Unicode in URIs makes my head hurt
I’ve read very little about Unicode before but today I had the questionable pleasure of delving a bit deeper into it. Mind you, it still feels like I’ve just dipped a foot in the water, but before today I had only dipped a single toe.
Especially I was interested in the URI encoding (“percentage encoding”) and Unicode. According to RFC 3986:
When a new URI scheme defines a component that represents textual data consisting of characters from the Universal Character Set [UCS], the data should first be encoded as octets according to the UTF-8 character encoding [STD63]; then only those octets that do not correspond to characters in the unreserved set should be percent- encoded.
Of course this particular document if fairly new (January 2005) so I bet there are quite a few URI codecs out there that don’t behave this way yet. Another interesting detail is that Microsoft long has supported a special URI encoding especially suited for dealing with UCS-2i which takes the form %uhhhh. E.g. the character ‘A’ would be %41 according to the standard encoding, using Microsoft’s encoding it looks like %u0041. So far it’s quite straight forward but then enters something strange in Unicode; compatibility characters. They do make certain sense when they are combinations of a base character and some sort of marker (I’m not sure I’m using the right terminology here), e.g. the character ‘å’ can be constructed in two ways, either using the code point U+00E5 or by combining an ‘a’ (U+0061) and the “combining diacritical mark” ‘ ̊’ (U+030A). Of course comparing these two characters which are completely differently encoded while still having exactly the same semantics is a bit of a problem. That’s solved by canonicalisation, which there are two standards for. I didn’t bother going further into that, because my real problem, the reason why I started all of this was that there are compatibility characters for something called “Halfwidth and Fullwidth Forms” (block FF01–FFEF). This block contains some non-latin characters and then it makes sense, but for some strange reason all printable characters in the Basic Latin block (0000–007f) is present as “fullwidth forms” as well. The reason for this is unclear to me and I’d really love an explanation. The result of this is that there apparently is some confusion just what to do with these “fullwidth forms” when decoding them, in some cases they are treated just like their “halfwidth form” cousins in the Basic Latin block.

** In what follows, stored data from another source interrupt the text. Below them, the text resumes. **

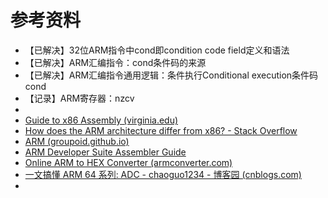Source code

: # 参考资料

* 【已解决】32位ARM指令中cond即condition code field定义和语法
* 【已解决】ARM汇编指令：cond条件码的来源
* 【已解决】ARM汇编指令通用逻辑：条件执行Conditional execution条件码cond
* 【记录】ARM寄存器：nzcv
* 
* [Guide to x86 Assembly (virginia.edu)](https://www.cs.virginia.edu/~evans/cs216/guides/x86.html#instructions)
* [How does the ARM architecture differ from x86? - Stack Overflow](https://stackoverflow.com/questions/14794460/how-does-the-arm-architecture-differ-from-x86/14795541#14795541)
* [ARM (groupoid.github.io)](https://groupoid.github.io/languages/ARM.htm)
* [ARM Developer Suite Assembler Guide](https://developer.arm.com/documentation/dui0068/b/ARM-Instruction-Reference/Conditional-execution)
* [Online ARM to HEX Converter (armconverter.com)](https://armconverter.com)
* [一文搞懂 ARM 64 系列: ADC - chaoguo1234 - 博客园 (cnblogs.com)](https://www.cnblogs.com/chaoguo1234/p/18181267)
* 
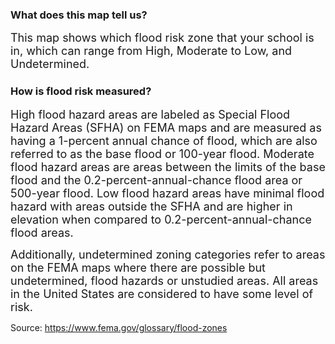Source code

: ### What does this map tell us?
<span style="font-size:18px;">This map shows which flood risk zone that your school is in, which can range from High, Moderate to Low, and Undetermined. </span>

### How is flood risk measured?
<span style="font-size:18px;">High flood hazard areas are labeled as Special Flood Hazard Areas (SFHA) on FEMA maps and are measured as having a 1-percent annual chance of flood, which are also referred to as the base flood or 100-year flood. Moderate flood hazard areas are areas between the limits of the base flood and the 0.2-percent-annual-chance flood area or 500-year flood. Low flood hazard areas have minimal flood hazard with areas outside the SFHA and are higher in elevation when compared to 0.2-percent-annual-chance flood areas. 

<span style="font-size:18px;">Additionally, undetermined zoning categories refer to areas on the FEMA maps where there are possible but undetermined, flood hazards or unstudied areas. All areas in the United States are considered to have some level of risk.</span>

Source: https://www.fema.gov/glossary/flood-zones 
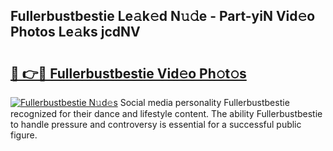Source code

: ## Fullerbustbestie Le𝚊k𝚎d N𝚞𝚍e - Part-yiN Vid𝚎o Photos Le𝚊ks jcdNV

# <h2><a href="http://fbcmro.evod.top/?m=Fullerbustbestie">🔗 👉🔴 Fullerbustbestie Vid𝚎o Ph𝚘t𝚘s</a></h2>

[![Fullerbustbestie N𝚞d𝚎s](https://i.imgur.com/8V9OHl7.gif)](http://fbcmro.evod.top/?m=Fullerbustbestie)
Social media personality Fullerbustbestie recognized for their dance and lifestyle content. The ability Fullerbustbestie to handle pressure and controversy is essential for a successful public figure. 

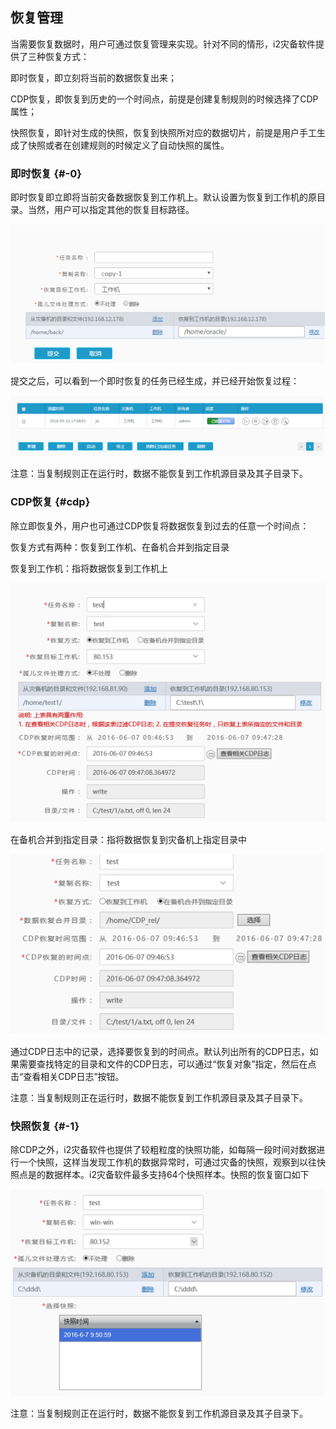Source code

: ## 恢复管理

当需要恢复数据时，用户可通过恢复管理来实现。针对不同的情形，i2灾备软件提供了三种恢复方式：

即时恢复，即立刻将当前的数据恢复出来；

CDP恢复，即恢复到历史的一个时间点，前提是创建复制规则的时候选择了CDP属性；

快照恢复，即针对生成的快照，恢复到快照所对应的数据切片，前提是用户手工生成了快照或者在创建规则的时候定义了自动快照的属性。

### 即时恢复 {#-0}

即时恢复即立即将当前灾备数据恢复到工作机上。默认设置为恢复到工作机的原目录。当然，用户可以指定其他的恢复目标路径。

![](/assets/V6.025380.png)

提交之后，可以看到一个即时恢复的任务已经生成，并已经开始恢复过程：

![](/assets/V6.025451.png)

注意：当复制规则正在运行时，数据不能恢复到工作机源目录及其子目录下。

### CDP恢复 {#cdp}

除立即恢复外，用户也可通过CDP恢复将数据恢复到过去的任意一个时间点：

恢复方式有两种：恢复到工作机、在备机合并到指定目录

恢复到工作机：指将数据恢复到工作机上

![](/assets/V6.025540.png)

在备机合并到指定目录：指将数据恢复到灾备机上指定目录中

![](/assets/V6.025570.png)

通过CDP日志中的记录，选择要恢复到的时间点。默认列出所有的CDP日志，如果需要查找特定的目录和文件的CDP日志，可以通过“恢复对象”指定，然后在点击“查看相关CDP日志”按钮。

注意：当复制规则正在运行时，数据不能恢复到工作机源目录及其子目录下。

### 快照恢复 {#-1}

除CDP之外，i2灾备软件也提供了较粗粒度的快照功能，如每隔一段时间对数据进行一个快照，这样当发现工作机的数据异常时，可通过灾备的快照，观察到以往快照点是的数据样本。i2灾备软件最多支持64个快照样本。快照的恢复窗口如下

![](/assets/V6.025814.png)

注意：当复制规则正在运行时，数据不能恢复到工作机源目录及其子目录下。

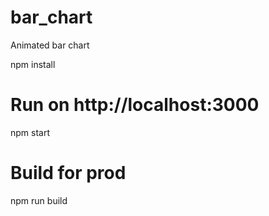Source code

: # bar_chart
Animated bar chart


npm install

# Run on http://localhost:3000
npm start




# Build for prod
npm run build
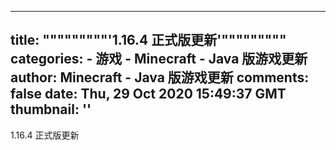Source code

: 
---
title: """""""""'1.16.4 正式版更新'"""""""""
categories: 
    - 游戏
    - Minecraft - Java 版游戏更新
author: Minecraft - Java 版游戏更新
comments: false
date: Thu, 29 Oct 2020 15:49:37 GMT
thumbnail: ''
---

<div>   
1.16.4 正式版更新  
</div>
            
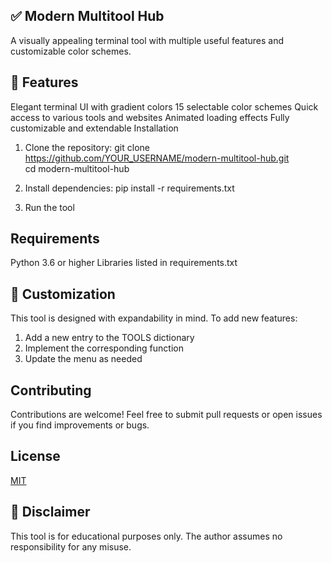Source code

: ##  ✅ Modern Multitool Hub
A visually appealing terminal tool with multiple useful features and customizable color schemes.



## 🔧 Features
Elegant terminal UI with gradient colors
15 selectable color schemes
Quick access to various tools and websites
Animated loading effects
Fully customizable and extendable
Installation

1. Clone the repository:
git clone https://github.com/YOUR_USERNAME/modern-multitool-hub.git  
cd modern-multitool-hub  

2. Install dependencies:
pip install -r requirements.txt

3. Run the tool

##  Requirements

Python 3.6 or higher
Libraries listed in requirements.txt

##  🎨 Customization

This tool is designed with expandability in mind. To add new features:

1. Add a new entry to the TOOLS dictionary
2. Implement the corresponding function
3. Update the menu as needed

##  Contributing

Contributions are welcome! Feel free to submit pull requests or open issues if you find improvements or bugs.

## License

[MIT](LICENSE)

## 📜 Disclaimer

This tool is for educational purposes only. The author assumes no responsibility for any misuse.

The end result is that on Microsoft products ‘A’ can also be encoded as %uff21.
While reading about Unicode I always have to remind myself that “for every complex problem, there is a solution that is simple, neat, and wrong”. I simply can’t help but think “this is so complicated, there must be an easier solution”…
Re-reading this post I realise there isn’t much of a point to it, besides possibly that writing (or talking) about something always helps my understanding of it. Please let me know if my understanding of Unicode or URI encoding is wrong…
- I suspect this is connected to Microsoft’s love for UCS-2 in other areas of their operating system.[back]